ErinKinghorn · June 26, 2024, 9:26am

Hi All

Thank you for your responses. Please find the .log file that is outputted when I run samtools coverge. It had put all information for all samples into one .log file. However I am able to split them per sample if I need. It looks like the column headings are for example startpos instead of tstartpos like you highlighted above. Is this a problem on my end?

multiqc_prep.log (372.1 KB)

Thank you!
Erin

ewels · June 26, 2024, 10:06am

It’s \t then startpos - the \t is an escape character for a <tab>. So don’t worry, the pattern is the same as the header in your file.

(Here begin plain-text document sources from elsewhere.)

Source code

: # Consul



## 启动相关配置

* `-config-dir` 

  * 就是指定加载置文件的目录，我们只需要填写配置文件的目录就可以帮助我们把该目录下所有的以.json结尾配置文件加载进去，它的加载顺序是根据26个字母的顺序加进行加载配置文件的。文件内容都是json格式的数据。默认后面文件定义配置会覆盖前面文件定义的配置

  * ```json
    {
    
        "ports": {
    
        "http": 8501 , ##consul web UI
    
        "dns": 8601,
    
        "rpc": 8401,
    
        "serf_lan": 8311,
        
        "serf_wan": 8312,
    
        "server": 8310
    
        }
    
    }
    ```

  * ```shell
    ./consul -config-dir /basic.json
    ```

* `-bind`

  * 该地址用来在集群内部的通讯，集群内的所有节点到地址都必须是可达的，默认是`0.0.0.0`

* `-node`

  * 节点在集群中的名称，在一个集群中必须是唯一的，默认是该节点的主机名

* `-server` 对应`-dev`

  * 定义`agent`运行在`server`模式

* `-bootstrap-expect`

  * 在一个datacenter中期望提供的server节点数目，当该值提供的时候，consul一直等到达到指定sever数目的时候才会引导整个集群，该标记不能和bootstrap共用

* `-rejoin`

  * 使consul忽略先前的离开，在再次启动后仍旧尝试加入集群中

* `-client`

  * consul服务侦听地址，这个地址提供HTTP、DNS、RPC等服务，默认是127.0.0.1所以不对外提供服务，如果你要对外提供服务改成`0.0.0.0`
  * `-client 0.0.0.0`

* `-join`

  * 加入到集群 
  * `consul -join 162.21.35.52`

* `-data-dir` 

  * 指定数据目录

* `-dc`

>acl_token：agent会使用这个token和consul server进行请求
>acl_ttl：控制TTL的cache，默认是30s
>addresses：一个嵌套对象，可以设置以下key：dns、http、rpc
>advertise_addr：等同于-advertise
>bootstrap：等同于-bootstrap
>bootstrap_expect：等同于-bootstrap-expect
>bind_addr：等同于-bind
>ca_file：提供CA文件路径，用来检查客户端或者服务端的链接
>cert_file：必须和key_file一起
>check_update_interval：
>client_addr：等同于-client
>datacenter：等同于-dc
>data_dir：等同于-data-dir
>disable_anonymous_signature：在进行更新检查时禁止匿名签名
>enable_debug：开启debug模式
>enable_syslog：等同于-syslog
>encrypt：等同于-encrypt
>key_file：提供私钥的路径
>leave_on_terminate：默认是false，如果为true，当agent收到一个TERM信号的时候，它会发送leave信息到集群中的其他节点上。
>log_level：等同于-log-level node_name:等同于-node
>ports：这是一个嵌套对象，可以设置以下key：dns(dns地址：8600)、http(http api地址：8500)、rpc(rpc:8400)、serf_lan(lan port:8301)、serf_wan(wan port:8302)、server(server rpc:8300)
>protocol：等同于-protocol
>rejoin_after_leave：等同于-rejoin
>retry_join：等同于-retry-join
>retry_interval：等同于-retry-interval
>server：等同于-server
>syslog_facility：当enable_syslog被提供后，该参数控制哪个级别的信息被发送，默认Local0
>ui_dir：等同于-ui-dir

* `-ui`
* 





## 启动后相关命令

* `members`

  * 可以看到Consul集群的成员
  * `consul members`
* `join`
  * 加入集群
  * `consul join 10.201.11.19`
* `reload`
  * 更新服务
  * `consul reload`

Was it samtools itself that did this, or you / the way that you ran samtools? I think you’ll need to split them into separate files. If nothing else, that will be required to give each sample a different sample identifier. Otherwise there’s no way to know what coverage data applies to which sample.

When I try running MultiQC with your example .log file it finds it fine, but then crashes:

╭───────────────────────────────────── Oops! The 'samtools' MultiQC module broke... ─────────────────────────────────────╮
│ Please copy this log and report it at https://github.com/MultiQC/MultiQC/issues                                        │
│ Please attach a file that triggers the error. The last file found was: ./multiqc_prep.log                              │
│                                                                                                                        │
│ Traceback (most recent call last):                                                                                     │
│   File "/Users/ewels/GitHub/MultiQC/MultiQC/multiqc/core/exec_modules.py", line 71, in exec_modules                    │
│     these_modules: Union[BaseMultiqcModule, List[BaseMultiqcModule]] = module_initializer()                            │
│                                                                        ^^^^^^^^^^^^^^^^^^^^                            │
│   File "/Users/ewels/GitHub/MultiQC/MultiQC/multiqc/modules/samtools/samtools.py", line 65, in __init__                │
│     n["coverage"] = self.parse_samtools_coverage()                                                                     │
│                     ^^^^^^^^^^^^^^^^^^^^^^^^^^^^^^                                                                     │
│   File "/Users/ewels/GitHub/MultiQC/MultiQC/multiqc/modules/samtools/coverage.py", line 18, in parse_samtools_coverage │
│     metrics_by_chrom = parse_single_report(f)                                                                          │
│                        ^^^^^^^^^^^^^^^^^^^^^^                                                                          │
│   File "/Users/ewels/GitHub/MultiQC/MultiQC/multiqc/modules/samtools/coverage.py", line 236, in parse_single_report    │
│     startpos=int(startpos),                                                                                            │
│              ^^^^^^^^^^^^^                                                                                             │
│ ValueError: invalid literal for int() with base 10: 'startpos'                                                         │
│                                                                                                                        │
╰────────────────────────────────────────────────────────────────────────────────────────────────────────────────────────╯

This is because the repeated header lines confuse the module parsing. I will put in a pull-request to make the module tolerate this kind of thing without a hard crash.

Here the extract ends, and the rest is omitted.